That said, we went about twenty rolls of the dice before a seven was rolled. Statistics are not a law, just a study. This was another game in which the Tyranny of Numeracy reared its ugly head, as while there were plenty of 8s and 3s and even several 2s and 12s, the number 6—in which I unfortunately invested—was rolled exactly three times in the entire game.

7 Wonders

I was pretty excited to play 7 Wonders with six players, as we had only played it with that high a player count on one other occasion, usually playing four players with our regular gaming group. Coincidentally, the meaningfulness of both six player games was wrecked by the same kind of misstep, happening identically in both cases—a player ended up with 20 played cards despite only having the ability to play one card during each of 18 rounds. Now, I’ve mentioned before that there is at least one Wonder that allows you to have more than 18 played cards. That Wonder allows you to have 19 with its A side, and 21 with its B side, assuming that you are able to use the card’s special power every possible time and you don’t cash in any cards for coins. But neither of the “overplayers” in either six player game had this Wonder.

There aren’t that many ways that a player can end up with too many cards in 7 Wonders. The final card of every age is intended to be a discard, and a player could retain these either willfully or through inexperience. The other way is through group missteps. I did not notice this in the first six player game of 7 Wonders, but we all noticed it in this one when we realized that some players had three card hands, others had four cards, and there was a pile of four cards on the table. In other words, some players had gone one play ahead of the others, and unfortunately four cards were not passed when this happened. We thought that we had compensated for it once we discovered it, but apparently not.

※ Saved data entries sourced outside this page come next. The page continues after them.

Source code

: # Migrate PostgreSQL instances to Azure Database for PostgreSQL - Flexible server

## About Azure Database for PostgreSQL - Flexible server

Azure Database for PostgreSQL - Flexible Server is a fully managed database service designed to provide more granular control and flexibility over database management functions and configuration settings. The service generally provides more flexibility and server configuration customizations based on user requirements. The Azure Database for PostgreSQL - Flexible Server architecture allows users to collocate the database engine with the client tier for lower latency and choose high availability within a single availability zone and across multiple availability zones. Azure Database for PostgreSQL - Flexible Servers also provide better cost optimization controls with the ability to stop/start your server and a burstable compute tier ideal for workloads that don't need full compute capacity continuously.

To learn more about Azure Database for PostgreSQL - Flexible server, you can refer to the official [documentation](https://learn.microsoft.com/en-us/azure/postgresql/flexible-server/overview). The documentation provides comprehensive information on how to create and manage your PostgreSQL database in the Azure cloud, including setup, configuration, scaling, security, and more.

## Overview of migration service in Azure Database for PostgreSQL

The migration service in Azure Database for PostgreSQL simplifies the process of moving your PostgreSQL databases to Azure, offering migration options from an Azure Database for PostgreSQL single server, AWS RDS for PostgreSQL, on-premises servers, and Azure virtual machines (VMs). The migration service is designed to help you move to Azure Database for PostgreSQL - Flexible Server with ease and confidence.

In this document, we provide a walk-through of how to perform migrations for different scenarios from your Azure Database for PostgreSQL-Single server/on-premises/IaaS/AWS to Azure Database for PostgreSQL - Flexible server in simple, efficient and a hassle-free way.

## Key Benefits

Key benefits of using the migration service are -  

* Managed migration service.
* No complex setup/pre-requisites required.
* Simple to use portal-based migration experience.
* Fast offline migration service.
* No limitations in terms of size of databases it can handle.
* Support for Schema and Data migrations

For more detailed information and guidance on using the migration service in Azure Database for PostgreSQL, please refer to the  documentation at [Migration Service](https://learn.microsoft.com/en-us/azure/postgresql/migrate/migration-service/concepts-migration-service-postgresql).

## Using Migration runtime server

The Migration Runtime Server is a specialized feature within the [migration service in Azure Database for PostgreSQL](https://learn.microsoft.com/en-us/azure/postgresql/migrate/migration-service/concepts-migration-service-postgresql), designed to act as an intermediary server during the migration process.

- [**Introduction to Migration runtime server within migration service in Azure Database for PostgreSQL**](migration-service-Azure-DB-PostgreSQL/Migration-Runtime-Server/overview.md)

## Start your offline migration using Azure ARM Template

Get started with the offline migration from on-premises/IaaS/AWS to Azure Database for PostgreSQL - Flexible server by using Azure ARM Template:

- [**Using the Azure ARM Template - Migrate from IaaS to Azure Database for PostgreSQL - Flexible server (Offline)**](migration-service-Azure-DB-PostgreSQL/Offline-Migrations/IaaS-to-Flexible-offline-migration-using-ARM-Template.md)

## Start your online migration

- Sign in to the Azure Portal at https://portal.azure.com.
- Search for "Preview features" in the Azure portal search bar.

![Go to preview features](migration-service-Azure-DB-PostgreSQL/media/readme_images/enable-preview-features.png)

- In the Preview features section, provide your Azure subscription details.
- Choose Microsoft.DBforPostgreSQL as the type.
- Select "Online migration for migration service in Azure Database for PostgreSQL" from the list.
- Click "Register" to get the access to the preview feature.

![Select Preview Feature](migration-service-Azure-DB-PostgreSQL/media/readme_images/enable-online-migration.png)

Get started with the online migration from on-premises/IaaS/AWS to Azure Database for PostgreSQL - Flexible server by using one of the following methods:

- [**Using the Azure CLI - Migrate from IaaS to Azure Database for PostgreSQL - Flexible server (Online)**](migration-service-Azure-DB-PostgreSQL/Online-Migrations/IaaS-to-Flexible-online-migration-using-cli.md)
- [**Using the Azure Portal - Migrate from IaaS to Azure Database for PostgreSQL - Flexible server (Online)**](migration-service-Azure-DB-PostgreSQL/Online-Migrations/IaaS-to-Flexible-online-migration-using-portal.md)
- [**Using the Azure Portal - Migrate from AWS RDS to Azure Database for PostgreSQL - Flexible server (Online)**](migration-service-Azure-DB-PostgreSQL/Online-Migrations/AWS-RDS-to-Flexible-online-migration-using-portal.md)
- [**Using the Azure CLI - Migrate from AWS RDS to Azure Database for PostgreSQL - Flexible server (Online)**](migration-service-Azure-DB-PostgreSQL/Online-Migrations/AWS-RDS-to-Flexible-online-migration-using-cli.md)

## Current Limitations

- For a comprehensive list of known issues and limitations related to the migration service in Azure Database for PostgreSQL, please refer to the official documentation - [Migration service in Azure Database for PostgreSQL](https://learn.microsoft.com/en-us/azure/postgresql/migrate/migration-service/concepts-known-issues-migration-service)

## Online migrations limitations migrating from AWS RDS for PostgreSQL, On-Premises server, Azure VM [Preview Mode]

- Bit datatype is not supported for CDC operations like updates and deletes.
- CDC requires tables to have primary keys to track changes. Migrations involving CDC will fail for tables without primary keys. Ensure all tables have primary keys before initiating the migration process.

The lesson here is for every player to make a grand show of playing their card at the same time and not to get caught up in the passing of cards instead. I’m almost to the point of recommending that just like in Broom Service every player should say “I am the brave witch and I…” at the beginning of their action, that every player in 7 Wonders should say “I am playing so and so a card.”

Another observation that I had in this game of 7 Wonders was that there is a pretty big difference between 4 player and 6 player 7 Wonders in that in the former, your missed opportunities can return to you at the end of an age. In four player 7 Wonders, after you make your choice from your initial seven card hand, those cards make their way around the table, diminishing by one card with each pass until you have the chance to pick another card from the three remaining cards that are left from your initial hand. Sometimes this doesn’t work out, as you’re staring at three cards that you previously rejected, but other times you find yourself looking at a card that you almost played in the first round, but decided to forego for another card. By comparison, in six player 7 Wonders, your starting hand never comes back to you, as you play the first card of your initial hand, player 2 plays the second card, and so on, until player 6 plays the sixth card and discards the seventh card, then depleting your hand so that you never get another look at it.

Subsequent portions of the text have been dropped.